I was thinking some about the endings of kdramas this week—partly because I was wondering if my dissatisfaction with many of them said more about me or more about the shows. In the end, (of my reflection, not the shows) I’ll not blame myself entirely, and say it is true that most shows don’t end as well as they began—in part because the plotlines/themes/character developments have piled up in ways that become enormously complex to resolve—even in detective shows, where a satisfactory end is to catch the guilty (or, in English-subtitle speak, which I love!—the “culprit”) –Or, in rom-coms, where the only ending priority is that the main couple has to unite. (but why no grandchildren, Business Proposal?!?)
But that brings up a second thing that I’ve observed—and can be corrected on, if I’m wrong. In Hollywood, although there are seemingly endless numbers of screenwriters, when a film or show goes badly or ends satisfyingly, we tend to blame the director or the “showrunner.” This is clear in movies, where directors are well-known but generally not screenwriters, but its also the case in T.V. So, for example, when I want to praise or complain about the show Bridgerton, I’ll cite showrunner Shonda Rhimes rather than the head writer, Chris Van Dusen (although I will blame Van Dusen for having ALL the characters end EVERY sentence with “is it not.”)

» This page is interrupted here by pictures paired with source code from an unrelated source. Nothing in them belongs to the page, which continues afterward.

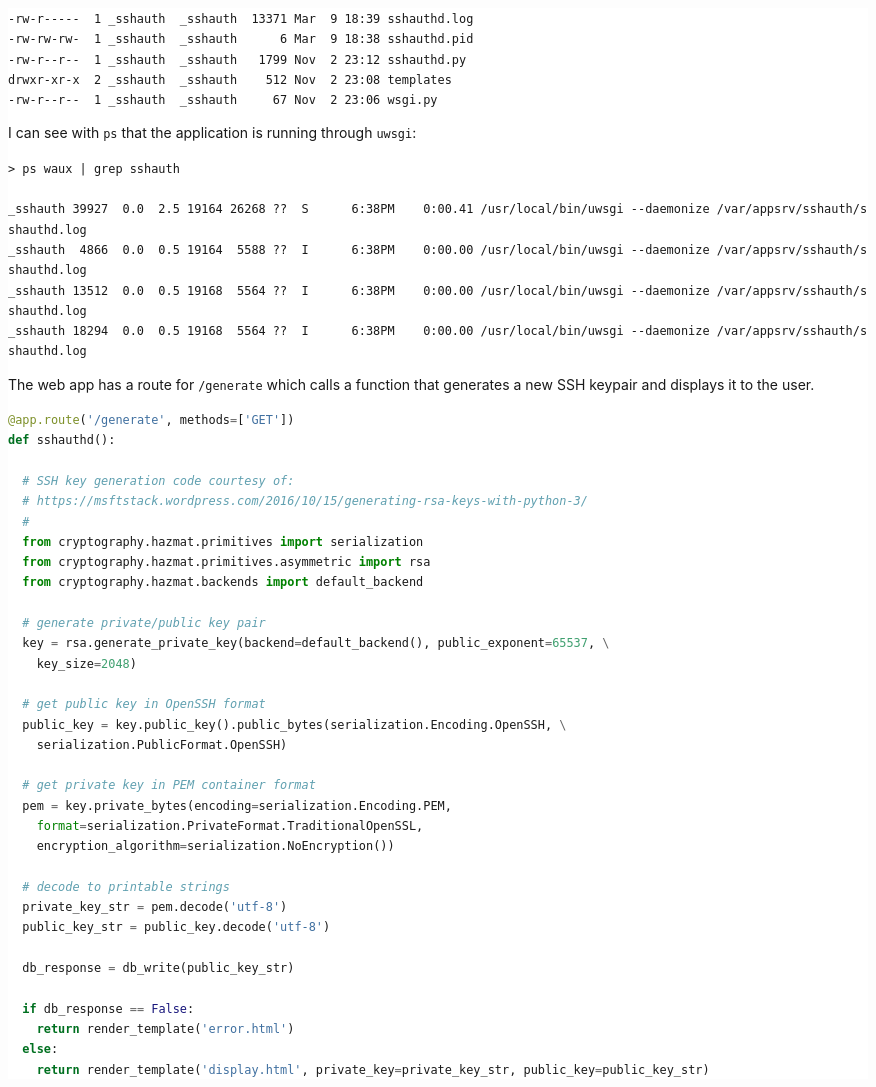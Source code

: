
 ```
-rw-r-----  1 _sshauth  _sshauth  13371 Mar  9 18:39 sshauthd.log
-rw-rw-rw-  1 _sshauth  _sshauth      6 Mar  9 18:38 sshauthd.pid
-rw-r--r--  1 _sshauth  _sshauth   1799 Nov  2 23:12 sshauthd.py
drwxr-xr-x  2 _sshauth  _sshauth    512 Nov  2 23:08 templates
-rw-r--r--  1 _sshauth  _sshauth     67 Nov  2 23:06 wsgi.py
```

I can see with `ps` that the application is running through `uwsgi`:

```
> ps waux | grep sshauth

_sshauth 39927  0.0  2.5 19164 26268 ??  S      6:38PM    0:00.41 /usr/local/bin/uwsgi --daemonize /var/appsrv/sshauth/sshauthd.log
_sshauth  4866  0.0  0.5 19164  5588 ??  I      6:38PM    0:00.00 /usr/local/bin/uwsgi --daemonize /var/appsrv/sshauth/sshauthd.log
_sshauth 13512  0.0  0.5 19168  5564 ??  I      6:38PM    0:00.00 /usr/local/bin/uwsgi --daemonize /var/appsrv/sshauth/sshauthd.log
_sshauth 18294  0.0  0.5 19168  5564 ??  I      6:38PM    0:00.00 /usr/local/bin/uwsgi --daemonize /var/appsrv/sshauth/sshauthd.log
```

The web app has a route for `/generate` which calls a function that generates a new SSH keypair and displays it to the user.

```python
@app.route('/generate', methods=['GET'])
def sshauthd():

  # SSH key generation code courtesy of:
  # https://msftstack.wordpress.com/2016/10/15/generating-rsa-keys-with-python-3/
  #
  from cryptography.hazmat.primitives import serialization
  from cryptography.hazmat.primitives.asymmetric import rsa
  from cryptography.hazmat.backends import default_backend

  # generate private/public key pair
  key = rsa.generate_private_key(backend=default_backend(), public_exponent=65537, \
    key_size=2048)

  # get public key in OpenSSH format
  public_key = key.public_key().public_bytes(serialization.Encoding.OpenSSH, \
    serialization.PublicFormat.OpenSSH)

  # get private key in PEM container format
  pem = key.private_bytes(encoding=serialization.Encoding.PEM,
    format=serialization.PrivateFormat.TraditionalOpenSSL,
    encryption_algorithm=serialization.NoEncryption())

  # decode to printable strings
  private_key_str = pem.decode('utf-8')
  public_key_str = public_key.decode('utf-8')

  db_response = db_write(public_key_str)

  if db_response == False:
    return render_template('error.html')
  else:
    return render_template('display.html', private_key=private_key_str, public_key=public_key_str)
```

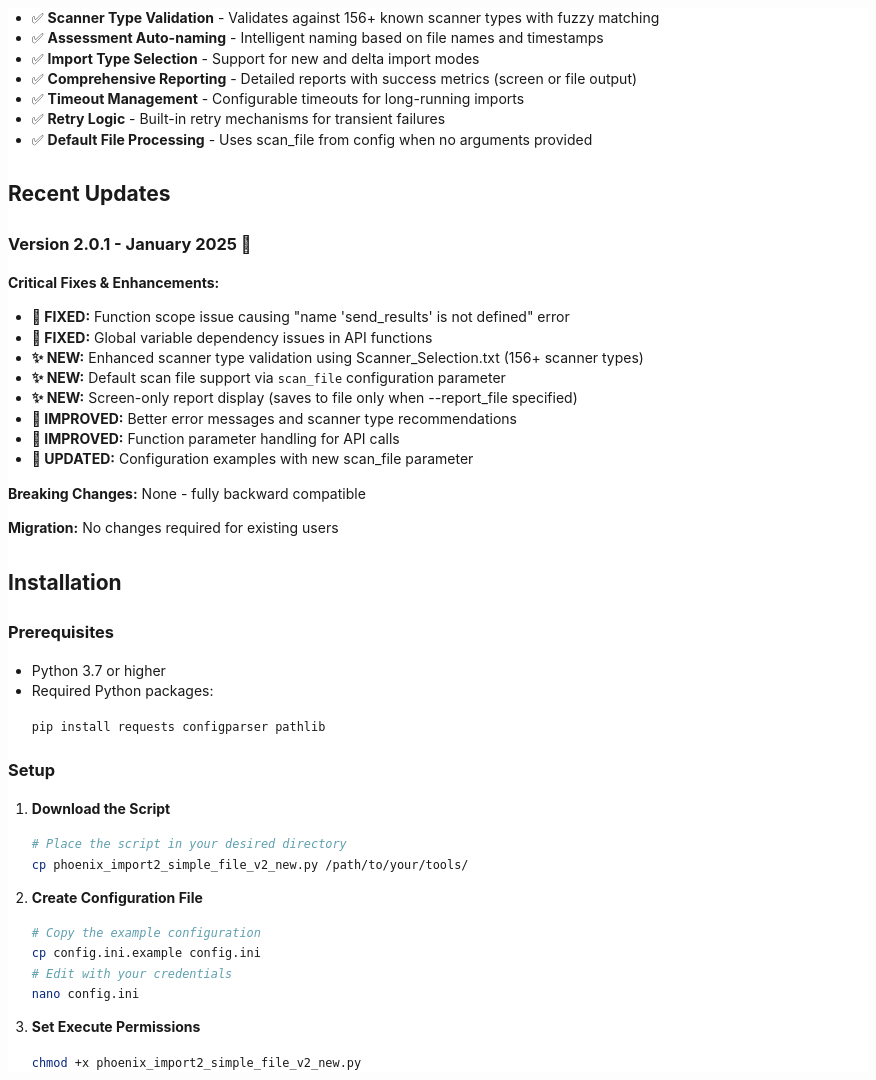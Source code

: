 - ✅ **Scanner Type Validation** - Validates against 156+ known scanner types with fuzzy matching
- ✅ **Assessment Auto-naming** - Intelligent naming based on file names and timestamps
- ✅ **Import Type Selection** - Support for new and delta import modes
- ✅ **Comprehensive Reporting** - Detailed reports with success metrics (screen or file output)
- ✅ **Timeout Management** - Configurable timeouts for long-running imports
- ✅ **Retry Logic** - Built-in retry mechanisms for transient failures
- ✅ **Default File Processing** - Uses scan_file from config when no arguments provided

## Recent Updates

### Version 2.0.1 - January 2025 🔧

**Critical Fixes & Enhancements:**

- **🐛 FIXED:** Function scope issue causing "name 'send_results' is not defined" error
- **🐛 FIXED:** Global variable dependency issues in API functions
- **✨ NEW:** Enhanced scanner type validation using Scanner_Selection.txt (156+ scanner types)
- **✨ NEW:** Default scan file support via `scan_file` configuration parameter
- **✨ NEW:** Screen-only report display (saves to file only when --report_file specified)
- **🔧 IMPROVED:** Better error messages and scanner type recommendations
- **🔧 IMPROVED:** Function parameter handling for API calls
- **📝 UPDATED:** Configuration examples with new scan_file parameter

**Breaking Changes:** None - fully backward compatible

**Migration:** No changes required for existing users

## Installation

### Prerequisites

- Python 3.7 or higher
- Required Python packages:
  ```bash
  pip install requests configparser pathlib
  ```

### Setup

1. **Download the Script**
   ```bash
   # Place the script in your desired directory
   cp phoenix_import2_simple_file_v2_new.py /path/to/your/tools/
   ```

2. **Create Configuration File**
   ```bash
   # Copy the example configuration
   cp config.ini.example config.ini
   # Edit with your credentials
   nano config.ini
   ```

3. **Set Execute Permissions**
   ```bash
   chmod +x phoenix_import2_simple_file_v2_new.py
   ```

However, with K-Dramas, it seems to me commentators here tend to credit (or blame) the writer(s). So, for example, I will express my frustration with Kwon Do-eun for the ending of 25-21 when she wrote the previous episodes so beautifully, rather than the director Jung Ji-hyun. But isn’t it the case, just as in the U.S. that shows often move out of control of writers, as directors, actors, locations, budget, worries about audience response, etc. etc. do their work in production? So why don’t we say, “Jung Ji-hyun really blew it with that last episode” rather than say, to (end with a positive assessment), “another brilliant ending by the writer of Search: WWW?” (which in my opinion did end brilliantly, unlike 25-21, but I’m not writing to rehash that issue again—just to ask if writers should be given the degree of credit/blame they seem to be in kdramas!)